[Excerpts from a dataset]
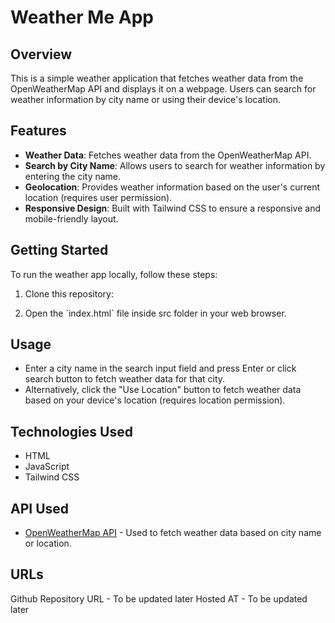 # Weather Me App

## Overview

This is a simple weather application that fetches weather data from the OpenWeatherMap API and displays it on a webpage. Users can search for weather information by city name or using their device's location.


## Features

- **Weather Data**: Fetches weather data from the OpenWeatherMap API.
- **Search by City Name**: Allows users to search for weather information by entering the city name.
- **Geolocation**: Provides weather information based on the user's current location (requires user permission).
- **Responsive Design**: Built with Tailwind CSS to ensure a responsive and mobile-friendly layout.

## Getting Started

To run the weather app locally, follow these steps:

1. Clone this repository:

2. Open the \`index.html\` file inside src folder in your web browser.

## Usage

- Enter a city name in the search input field and press Enter or click search button to fetch weather data for that city.
- Alternatively, click the "Use Location" button to fetch weather data based on your device's location (requires location permission).

## Technologies Used

- HTML
- JavaScript
- Tailwind CSS

## API Used

- [OpenWeatherMap API](https://openweathermap.org/api) - Used to fetch weather data based on city name or location.

## URLs

Github Repository URL - To be updated later
Hosted AT - To be updated later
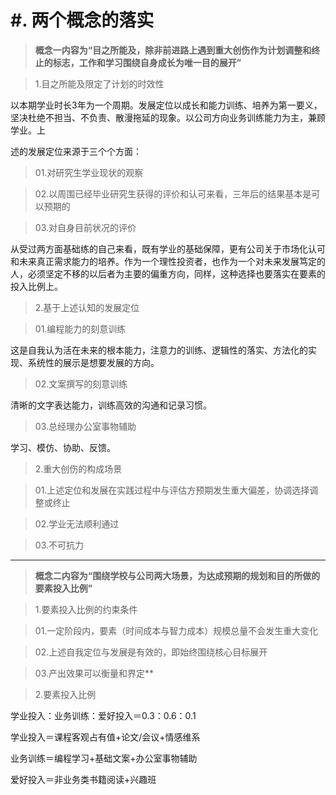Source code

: # #. 两个概念的落实

> **概念一内容为“目之所能及，除非前进路上遇到重大创伤作为计划调整和终止的标志，工作和学习围绕自身成长为唯一目的展开”**

>1.目之所能及限定了计划的时效性

以本期学业时长3年为一个周期。发展定位以成长和能力训练、培养为第一要义，坚决杜绝不担当、不负责、散漫拖延的现象。以公司方向业务训练能力为主，兼顾学业。上

述的发展定位来源于三个个方面：

>01.对研究生学业现状的观察

>02.以周围已经毕业研究生获得的评价和认可来看，三年后的结果基本是可以预期的

>03.对自身目前状况的评价

从受过两方面基础练的自己来看，既有学业的基础保障，更有公司关于市场化认可和未来真正需求能力的培养。作为一个理性投资者，也作为一个对未来发展笃定的人，必须坚定不移的以后者为主要的偏重方向，同样，这种选择也要落实在要素的投入比例上。

>2.基于上述认知的发展定位

>01.编程能力的刻意训练

这是自我认为活在未来的根本能力，注意力的训练、逻辑性的落实、方法化的实现、系统性的展示是想要发展的方向。

>02.文案撰写的刻意训练

清晰的文字表达能力，训练高效的沟通和记录习惯。

>03.总经理办公室事物辅助

学习、模仿、协助、反馈。

>2.重大创伤的构成场景

>01.上述定位和发展在实践过程中与评估方预期发生重大偏差，协调选择调整或终止

>02.学业无法顺利通过

>03.不可抗力

<hr />

> **概念二内容为“围绕学校与公司两大场景，为达成预期的规划和目的所做的要素投入比例”**

> 1.要素投入比例的约束条件

> 01.一定阶段内，要素（时间成本与智力成本）规模总量不会发生重大变化

> 02.上述自我定位与发展是有效的，即始终围绕核心目标展开

> 03.产出效果可以衡量和界定**

>2.要素投入比例

学业投入：业务训练：爱好投入＝0.3：0.6：0.1

学业投入＝课程客观占有值+论文/会议+情感维系

业务训练＝编程学习+基础文案+办公室事物辅助

爱好投入＝非业务类书籍阅读+兴趣班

Work task:
Repeat the records above exactly. Pictures do not belong in the copy.

Solution:
 # Weather Me App

## Overview

This is a simple weather application that fetches weather data from the OpenWeatherMap API and displays it on a webpage. Users can search for weather information by city name or using their device's location.


## Features

- **Weather Data**: Fetches weather data from the OpenWeatherMap API.
- **Search by City Name**: Allows users to search for weather information by entering the city name.
- **Geolocation**: Provides weather information based on the user's current location (requires user permission).
- **Responsive Design**: Built with Tailwind CSS to ensure a responsive and mobile-friendly layout.

## Getting Started

To run the weather app locally, follow these steps:

1. Clone this repository:

2. Open the \`index.html\` file inside src folder in your web browser.

## Usage

- Enter a city name in the search input field and press Enter or click search button to fetch weather data for that city.
- Alternatively, click the "Use Location" button to fetch weather data based on your device's location (requires location permission).

## Technologies Used

- HTML
- JavaScript
- Tailwind CSS

## API Used

- [OpenWeatherMap API](https://openweathermap.org/api) - Used to fetch weather data based on city name or location.

## URLs

Github Repository URL - To be updated later
Hosted AT - To be updated later
Source code

: # #. 两个概念的落实

> **概念一内容为“目之所能及，除非前进路上遇到重大创伤作为计划调整和终止的标志，工作和学习围绕自身成长为唯一目的展开”**

>1.目之所能及限定了计划的时效性

以本期学业时长3年为一个周期。发展定位以成长和能力训练、培养为第一要义，坚决杜绝不担当、不负责、散漫拖延的现象。以公司方向业务训练能力为主，兼顾学业。上

述的发展定位来源于三个个方面：

>01.对研究生学业现状的观察

>02.以周围已经毕业研究生获得的评价和认可来看，三年后的结果基本是可以预期的

>03.对自身目前状况的评价

从受过两方面基础练的自己来看，既有学业的基础保障，更有公司关于市场化认可和未来真正需求能力的培养。作为一个理性投资者，也作为一个对未来发展笃定的人，必须坚定不移的以后者为主要的偏重方向，同样，这种选择也要落实在要素的投入比例上。

>2.基于上述认知的发展定位

>01.编程能力的刻意训练

这是自我认为活在未来的根本能力，注意力的训练、逻辑性的落实、方法化的实现、系统性的展示是想要发展的方向。

>02.文案撰写的刻意训练

清晰的文字表达能力，训练高效的沟通和记录习惯。

>03.总经理办公室事物辅助

学习、模仿、协助、反馈。

>2.重大创伤的构成场景

>01.上述定位和发展在实践过程中与评估方预期发生重大偏差，协调选择调整或终止

>02.学业无法顺利通过

>03.不可抗力

<hr />

> **概念二内容为“围绕学校与公司两大场景，为达成预期的规划和目的所做的要素投入比例”**

> 1.要素投入比例的约束条件

> 01.一定阶段内，要素（时间成本与智力成本）规模总量不会发生重大变化

> 02.上述自我定位与发展是有效的，即始终围绕核心目标展开

> 03.产出效果可以衡量和界定**

>2.要素投入比例

学业投入：业务训练：爱好投入＝0.3：0.6：0.1

学业投入＝课程客观占有值+论文/会议+情感维系

业务训练＝编程学习+基础文案+办公室事物辅助

爱好投入＝非业务类书籍阅读+兴趣班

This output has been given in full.